A while back I started thinking it would be really good to have a way to make an 'internet of props' for games. Some way that things could communicate so for example a motion sensor could trigger and tell players or GMs it had happened. The radio kit would need to be small, power efficient and affordable.
As mentioned in my looking at the solar lights I think the SRF radios by Ciseco fit the bill and I finally got to have a play with them this weekend.
The first photo is of the RFu-328, which is the tiny board occupying the socket on the top left of the prototyping board. This is an Arduino Uno compatible device with built in radio and you can program it over the radio too (OTAMP), which is frankly wonderful.
Although I can see it being a worry once you've built a load, you're going to have to make sure that you only have the one you want to program powered up when you do. There are clever things can be done with using a different channel for programming but I think that could be a pain to administer as you'd need to keep reconfiguring the radios.
You get these for about the price of a decent Uno clone, although it's designed for embedded use so you need to add a 3.3v PSU and it's in an odd Xbee compatible form factor. I can see me soldering wires straight to them.
The second phot shows their 'Slice of radio', which is a plug and play SRF radio for the Raspberry Pi. It just plugs into the GPIO connector and works, although you need to disable the serial console on the Pi so it can be used effectively for anything else.
I also bought their USB radio, which doubles as an FTDI serial device for programming things with. No photo as it's an anonymous black box.
When I first started I got very frustrated at my inability to program the RFu over the air.
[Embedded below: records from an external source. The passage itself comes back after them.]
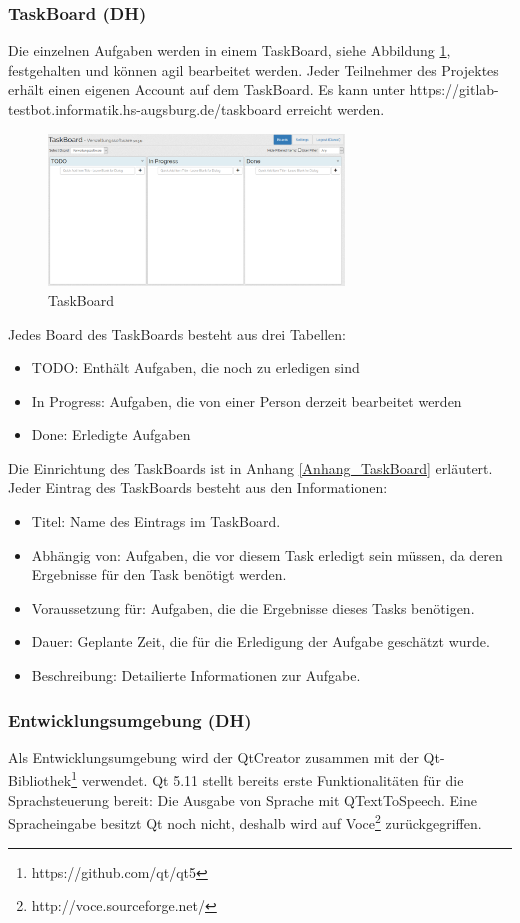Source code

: \subsubsection{TaskBoard (DH)}
Die einzelnen Aufgaben werden in einem TaskBoard, siehe Abbildung \ref{fig:TaskBoard}, festgehalten und können agil bearbeitet werden. Jeder Teilnehmer des Projektes erhält einen eigenen Account auf dem TaskBoard. Es kann unter https://gitlab-testbot.informatik.hs-augsburg.de/taskboard erreicht werden.
\begin{figure}[htb]
	\centering
		\includegraphics[width=0.70\textwidth]{figures/TaskBoard.PNG}
	\caption{TaskBoard}
	\label{fig:TaskBoard}
\end{figure}
Jedes Board des TaskBoards besteht aus drei Tabellen: 
\begin{itemize}
	\item TODO: Enthält Aufgaben, die noch zu erledigen sind
	\item In Progress: Aufgaben, die von einer Person derzeit bearbeitet werden
	\item Done: Erledigte Aufgaben
\end{itemize}
Die Einrichtung des TaskBoards ist in Anhang \ref{Anhang_TaskBoard} erläutert.\\
Jeder Eintrag des TaskBoards besteht aus den Informationen:
\begin{itemize}
	\item Titel: Name des Eintrags im TaskBoard.
	\item Abhängig von: Aufgaben, die vor diesem Task erledigt sein müssen, da deren Ergebnisse für den Task benötigt werden.
	\item Voraussetzung für: Aufgaben, die die Ergebnisse dieses Tasks benötigen.
	\item Dauer: Geplante Zeit, die für die Erledigung der Aufgabe geschätzt wurde.
	\item Beschreibung: Detailierte Informationen zur Aufgabe.
\end{itemize}

\subsubsection{Entwicklungsumgebung (DH)}
Als Entwicklungsumgebung wird der QtCreator zusammen mit der Qt-Bibliothek\footnote{https://github.com/qt/qt5} verwendet. Qt 5.11 stellt bereits erste Funktionalitäten für die Sprachsteuerung bereit: Die Ausgabe von Sprache mit QTextToSpeech. Eine Spracheingabe besitzt Qt noch nicht, deshalb wird auf Voce\footnote{http://voce.sourceforge.net/} zurückgegriffen.

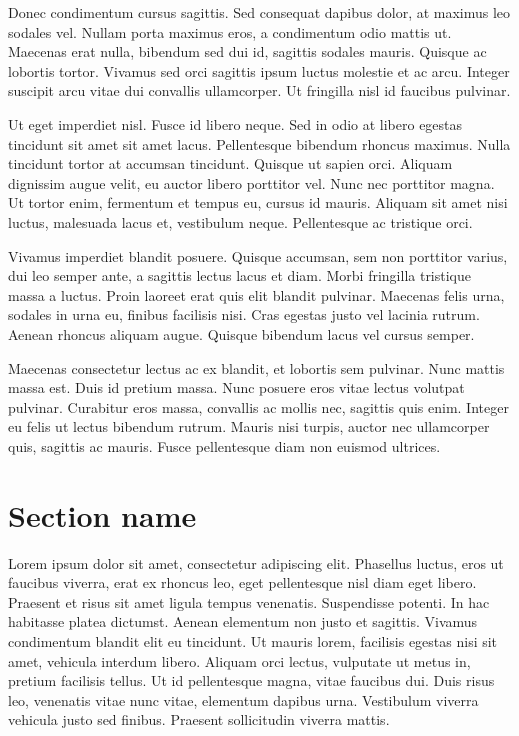 Donec condimentum cursus sagittis. Sed consequat dapibus dolor, at maximus leo sodales vel. Nullam porta maximus eros, a condimentum odio mattis ut. Maecenas erat nulla, bibendum sed dui id, sagittis sodales mauris. Quisque ac lobortis tortor. Vivamus sed orci sagittis ipsum luctus molestie et ac arcu. Integer suscipit arcu vitae dui convallis ullamcorper. Ut fringilla nisl id faucibus pulvinar.

Ut eget imperdiet nisl. Fusce id libero neque. Sed in odio at libero egestas tincidunt sit amet sit amet lacus. Pellentesque bibendum rhoncus maximus. Nulla tincidunt tortor at accumsan tincidunt. Quisque ut sapien orci. Aliquam dignissim augue velit, eu auctor libero porttitor vel. Nunc nec porttitor magna. Ut tortor enim, fermentum et tempus eu, cursus id mauris. Aliquam sit amet nisi luctus, malesuada lacus et, vestibulum neque. Pellentesque ac tristique orci.

Vivamus imperdiet blandit posuere. Quisque accumsan, sem non porttitor varius, dui leo semper ante, a sagittis lectus lacus et diam. Morbi fringilla tristique massa a luctus. Proin laoreet erat quis elit blandit pulvinar. Maecenas felis urna, sodales in urna eu, finibus facilisis nisi. Cras egestas justo vel lacinia rutrum. Aenean rhoncus aliquam augue. Quisque bibendum lacus vel cursus semper.

Maecenas consectetur lectus ac ex blandit, et lobortis sem pulvinar. Nunc mattis massa est. Duis id pretium massa. Nunc posuere eros vitae lectus volutpat pulvinar. Curabitur eros massa, convallis ac mollis nec, sagittis quis enim. Integer eu felis ut lectus bibendum rutrum. Mauris nisi turpis, auctor nec ullamcorper quis, sagittis ac mauris. Fusce pellentesque diam non euismod ultrices.

\section{Section name}
Lorem ipsum dolor sit amet, consectetur adipiscing elit. Phasellus luctus, eros ut faucibus viverra, erat ex rhoncus leo, eget pellentesque nisl diam eget libero. Praesent et risus sit amet ligula tempus venenatis. Suspendisse potenti. In hac habitasse platea dictumst. Aenean elementum non justo et sagittis. Vivamus condimentum blandit elit eu tincidunt. Ut mauris lorem, facilisis egestas nisi sit amet, vehicula interdum libero. Aliquam orci lectus, vulputate ut metus in, pretium facilisis tellus. Ut id pellentesque magna, vitae faucibus dui. Duis risus leo, venenatis vitae nunc vitae, elementum dapibus urna. Vestibulum viverra vehicula justo sed finibus. Praesent sollicitudin viverra mattis.

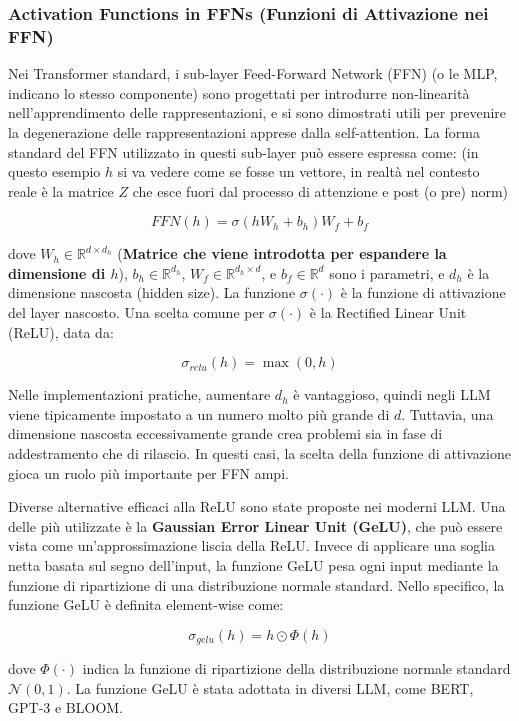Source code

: \subsubsection{Activation Functions in FFNs (Funzioni di Attivazione nei FFN)}
Nei Transformer standard, i sub-layer Feed-Forward Network (FFN) (o le MLP, indicano lo stesso componente) sono progettati per introdurre non-linearità nell'apprendimento delle rappresentazioni, e si sono dimostrati utili per prevenire la degenerazione delle rappresentazioni apprese dalla self-attention. La forma standard del FFN utilizzato in questi sub-layer può essere espressa come:
(in questo esempio $h$ si va vedere come se fosse un vettore, in realtà nel contesto reale è la matrice $Z$ che esce fuori dal processo di attenzione e post (o pre) norm)

$$FFN(h) = \sigma(hW_h + b_h)W_f + b_f$$


dove $W_h \in \mathbb{R}^{d \times d_h}$ (\textbf{Matrice che viene introdotta per espandere la dimensione di $h$}), $b_h \in \mathbb{R}^{d_h}$, $W_f \in \mathbb{R}^{d_h \times d}$, e $b_f \in \mathbb{R}^d$ sono i parametri, e $d_h$ è la dimensione nascosta (hidden size). La funzione $\sigma(\cdot)$ è la funzione di attivazione del layer nascosto. Una scelta comune per $\sigma(\cdot)$ è la Rectified Linear Unit (ReLU), data da:


$$\sigma_{relu}(h) = \max(0, h)$$


Nelle implementazioni pratiche, aumentare $d_h$ è vantaggioso, quindi negli LLM viene tipicamente impostato a un numero molto più grande di $d$. Tuttavia, una dimensione nascosta eccessivamente grande crea problemi sia in fase di addestramento che di rilascio. In questi casi, la scelta della funzione di attivazione gioca un ruolo più importante per FFN ampi.

Diverse alternative efficaci alla ReLU sono state proposte nei moderni LLM. Una delle più utilizzate è la \textbf{Gaussian Error Linear Unit (GeLU)}, che può essere vista come un'approssimazione liscia della ReLU. Invece di applicare una soglia netta basata sul segno dell'input, la funzione GeLU pesa ogni input mediante la funzione di ripartizione di una distribuzione normale standard. Nello specifico, la funzione GeLU è definita element-wise come:


$$\sigma_{gelu}(h) = h \odot \Phi(h)$$


dove $\Phi(\cdot)$ indica la funzione di ripartizione della distribuzione normale standard $\mathcal{N}(0,1)$. La funzione GeLU è stata adottata in diversi LLM, come BERT, GPT-3 e BLOOM.

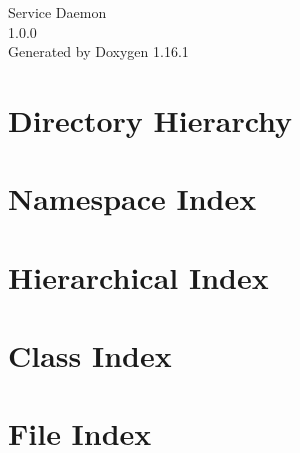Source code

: \documentclass[twoside]{book}
\newcommand{\+}{\discretionary{\mbox{\scriptsize$\hookleftarrow$}}{}{}}
\newcommand{\clearemptydoublepage}{%
    \newpage{\pagestyle{empty}\cleardoublepage}%
  }
\begin{document}
  \raggedbottom
    \hypersetup{pageanchor=false,
                bookmarksnumbered=true,
                pdfencoding=unicode
               }
  \begin{titlepage}
  \vspace*{7cm}
  \begin{center}%
  {\Large Service Daemon}\\
  [1ex]\large 1.\+0.\+0 \\
  \vspace*{1cm}
  {\large Generated by Doxygen 1.16.1}\\
  \end{center}
  \end{titlepage}
  \clearemptydoublepage
  \tableofcontents
  \clearemptydoublepage
  \hypersetup{pageanchor=true}






\chapter{Directory Hierarchy}

\chapter{Namespace Index}

\chapter{Hierarchical Index}

\chapter{Class Index}

\chapter{File Index}

\end{document}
By default the USB device is not configured to send the 'remote reset' needed for this to work. Sadly the Ciseco documentation is at the same time both great on detail but unhelpful and a bit disorganised so it took me a while to realise this.
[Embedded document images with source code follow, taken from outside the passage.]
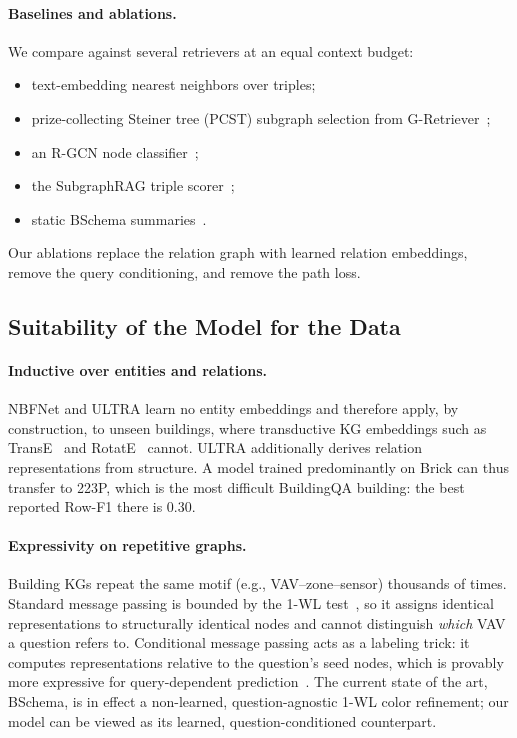 \documentclass[11pt]{article}
\begin{document}
\paragraph{Baselines and ablations.}
We compare against several retrievers at an equal context budget:
\begin{itemize}
  \item text-embedding nearest neighbors over triples;
  \item prize-collecting Steiner tree (PCST) subgraph selection from G-Retriever~\cite{he2024gretriever};
  \item an R-GCN node classifier~\cite{schlichtkrull2018rgcn};
  \item the SubgraphRAG triple scorer~\cite{li2025subgraphrag};
  \item static BSchema summaries~\cite{bschema2026}.
\end{itemize}
Our ablations replace the relation graph with learned relation embeddings, remove the query conditioning, and remove the path loss.

\subsection{Suitability of the Model for the Data}

\paragraph{Inductive over entities and relations.}
NBFNet and ULTRA learn no entity embeddings and therefore apply, by construction, to unseen buildings, where transductive KG embeddings such as TransE~\cite{bordes2013transe} and RotatE~\cite{sun2019rotate} cannot. ULTRA additionally derives relation representations from structure. A model trained predominantly on Brick can thus transfer to 223P, which is the most difficult BuildingQA building: the best reported Row-F1 there is $0.30$.

\paragraph{Expressivity on repetitive graphs.}
Building KGs repeat the same motif (e.g., VAV--zone--sensor) thousands of times. Standard message passing is bounded by the 1-WL test~\cite{xu2019gin}, so it assigns identical representations to structurally identical nodes and cannot distinguish \emph{which} VAV a question refers to. Conditional message passing acts as a labeling trick: it computes representations relative to the question's seed nodes, which is provably more expressive for query-dependent prediction~\cite{huang2023relationalwl}. The current state of the art, BSchema, is in effect a non-learned, question-agnostic 1-WL color refinement; our model can be viewed as its learned, question-conditioned counterpart.
\end{document}
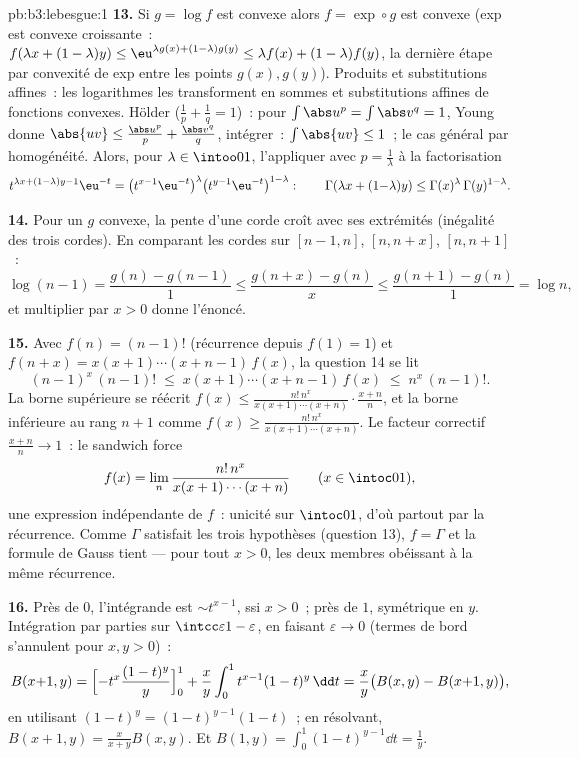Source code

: \begin{solution}{pb:b3:lebesgue:1}
\textbf{13.} Si $g = \log f$ est convexe alors $f =
\exp\circ g$ est convexe (exp est convexe croissante~:
$f(\lambda x + (1-\lambda) y) \leq \eu^{\lambda g(x) +
(1-\lambda)g(y)} \leq \lambda f(x) + (1-\lambda)f(y)$, la
dernière étape par convexité de exp entre les points
$g(x), g(y)$). Produits et substitutions affines~: les
logarithmes les transforment en sommes et substitutions
affines de fonctions convexes. Hölder ($\frac1p + \frac1q
= 1$)~: pour $\int\abs u^p = \int\abs v^q = 1$, Young donne
$\abs{uv} \leq \frac{\abs u^p}p + \frac{\abs v^q}q$,
intégrer~: $\int\abs{uv} \leq 1$~; le cas général par
homogénéité. Alors, pour $\lambda \in \intoo01$,
l'appliquer avec $p = \frac1\lambda$ à la factorisation
\[
t^{\lambda x + (1-\lambda)y - 1}\eu^{-t}
= \bigl(t^{x-1}\eu^{-t}\bigr)^{\lambda}
\bigl(t^{y-1}\eu^{-t}\bigr)^{1-\lambda} :
\qquad
\Gamma(\lambda x + (1{-}\lambda)y) \leq
\Gamma(x)^\lambda\,\Gamma(y)^{1-\lambda} .
\]

\textbf{14.} Pour un $g$ convexe, la pente d'une corde
croît avec ses extrémités (inégalité des trois cordes). En
comparant les cordes sur $[n-1, n]$, $[n, n+x]$, $[n,
n+1]$~:
\[
\log(n-1) = \frac{g(n) - g(n-1)}1 \leq
\frac{g(n+x) - g(n)}x \leq \frac{g(n+1) - g(n)}1 = \log n,
\]
et multiplier par $x > 0$ donne l'énoncé.

\textbf{15.} Avec $f(n) = (n-1)!$ (récurrence depuis $f(1)
= 1$) et $f(n + x) = x(x+1)\cdots(x+n-1)\,f(x)$, la
question 14 se lit
\[
(n-1)^x\,(n-1)! \;\leq\; x(x+1)\cdots(x+n-1)\,f(x)
\;\leq\; n^x\,(n-1)! .
\]
La borne supérieure se réécrit $f(x) \leq
\frac{n!\,n^x}{x(x+1)\cdots(x+n)}\cdot\frac{x+n}n$, et la
borne inférieure au rang $n+1$ comme $f(x) \geq
\frac{n!\,n^x}{x(x+1)\cdots(x+n)}$. Le facteur correctif
$\frac{x+n}n \to 1$~: le sandwich force
\[
f(x) = \lim_n\frac{n!\,n^x}{x(x+1)\cdots(x+n)}
\qquad (x \in \intoc01),
\]
une expression indépendante de $f$~: unicité sur
$\intoc01$, d'où partout par la récurrence. Comme $\Gamma$
satisfait les trois hypothèses (question 13), $f =
\Gamma$ et la formule de Gauss tient --- pour tout $x >
0$, les deux membres obéissant à la même récurrence.

\textbf{16.} Près de $0$, l'intégrande est $\sim
t^{x-1}$,  ssi $x > 0$~; près de $1$, symétrique
en $y$. Intégration par parties sur
$\intcc\varepsilon{1-\varepsilon}$, en faisant
$\varepsilon \to 0$ (termes de bord s'annulent pour $x, y >
0$)~:
\[
B(x{+}1, y) = \Bigl[-t^x\frac{(1-t)^y}y\Bigr]_0^1 +
\frac xy\int_0^1t^{x-1}(1-t)^y\,\dd t
= \frac xy\bigl(B(x, y) - B(x{+}1, y)\bigr),
\]
en utilisant $(1-t)^y = (1-t)^{y-1}(1 - t)$~; en résolvant,
$B(x+1, y) = \frac{x}{x+y}B(x, y)$. Et $B(1, y) =
\int_0^1(1-t)^{y-1}\dd t = \frac1y$.


\end{solution}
If you download their configuration manager it helps with the AT commands necessary and gives you an easy way to change them. Nothing you couldn't change with AT commands manually but when you start out there's the usual problem of not knowing what you don't know.
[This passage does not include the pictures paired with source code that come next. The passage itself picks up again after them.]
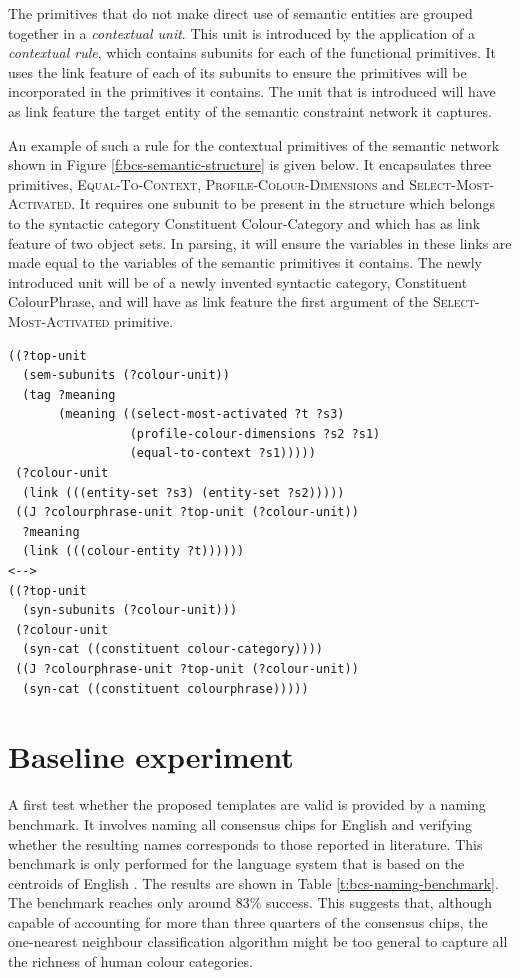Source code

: The primitives that do not make direct use of semantic entities are
grouped together in a \emph{contextual unit}. This unit is introduced
by the application of a \emph{contextual rule}, which contains
subunits for each of the functional primitives. It uses the link
feature of each of its subunits to ensure the primitives will be
incorporated in the primitives it contains. The unit that is
introduced will have as link feature the target entity of the semantic
constraint network it captures.

An example of such a rule for the contextual primitives of the
semantic network shown in Figure \ref{f:bcs-semantic-structure} is
given below. It encapsulates three primitives,
\textsc{Equal-To-Context}, \textsc{Profile-Colour-Dimensions} and
\textsc{Select-Most-Activated}. It requires one subunit to be present
in the structure which belongs to the syntactic category Constituent
Colour-Category and which has as link feature of two object sets. In
parsing, it will ensure the variables in these links are made equal to
the variables of the semantic primitives it contains. The newly
introduced unit will be of a newly invented syntactic category,
Constituent ColourPhrase, and will have as link feature the first
argument of the \textsc{Select-Most-Activated} primitive.

\footnotesize
\begin{Verbatim}[frame=lines, label=ColourPhrase rule for Basic Colour Strategy]
((?top-unit
  (sem-subunits (?colour-unit))
  (tag ?meaning
       (meaning ((select-most-activated ?t ?s3)
                 (profile-colour-dimensions ?s2 ?s1)
                 (equal-to-context ?s1)))))
 (?colour-unit
  (link (((entity-set ?s3) (entity-set ?s2)))))
 ((J ?colourphrase-unit ?top-unit (?colour-unit))
  ?meaning
  (link (((colour-entity ?t))))))
<-->
((?top-unit 
  (syn-subunits (?colour-unit)))
 (?colour-unit 
  (syn-cat ((constituent colour-category))))
 ((J ?colourphrase-unit ?top-unit (?colour-unit))
  (syn-cat ((constituent colourphrase)))))
\end{Verbatim}
\normalsize

\section{Baseline experiment}
\label{s:basic-baseline-experiment}

A first test whether the proposed templates are valid is provided by a
naming benchmark. It
involves naming all consensus chips for English
\citep{sturges95location} and verifying whether the resulting names
corresponds to those reported in literature. This benchmark is only
performed for the language system that is based on the centroids of
English \citep{sturges95location}. The results are shown in Table
\ref{t:bcs-naming-benchmark}. The benchmark reaches only around 83\%
success.  This suggests that, although capable of accounting for more
than three quarters of the consensus chips, the one-nearest neighbour
classification algorithm might be too general to capture all the
richness of human colour categories.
With that minor niggle sorted, programming the RFu-328 was a doddle. I put the standard blink sketch on, just printing On/Off to the serial port and it immediately worked. The only thing to bear in mind is that 'pin 8', which doesn't appear on the RFu for normal use, enables and disables the radio so the sketch needs to bring it high during the setup function and the serial port has to run at 115,200 baud.
Now, however I have made the RFu-328 unusable for OTAMP as in a moment of idiocy I uploaded a sketch which blasts characters out of the serial port as fast it can manage. Which ties up the radio and stops over the air programming from working. So I'm going to have to pull it from the development board and use FTDI to program it directly.
I also had a play with the Slice of Pi, running one of my existing Python sketches that does serial output and simply pointing it at the radio instead. It is, as they advertise, just as simple as that.
Once I've rescued the RFu I need to play with Ciseco's protocol for the 'internet of things', LLAP. Reading around the topic it sounds like it's a bit unfinished but then it is at least a start and means whatever I do will have a passing chance at fitting in with other uses of the radios. LLAP has very simple human readable 12 character packets designed for tiny low power, low CPU devices like these. Were I to write something myself that would be what I'd be aiming for anyway.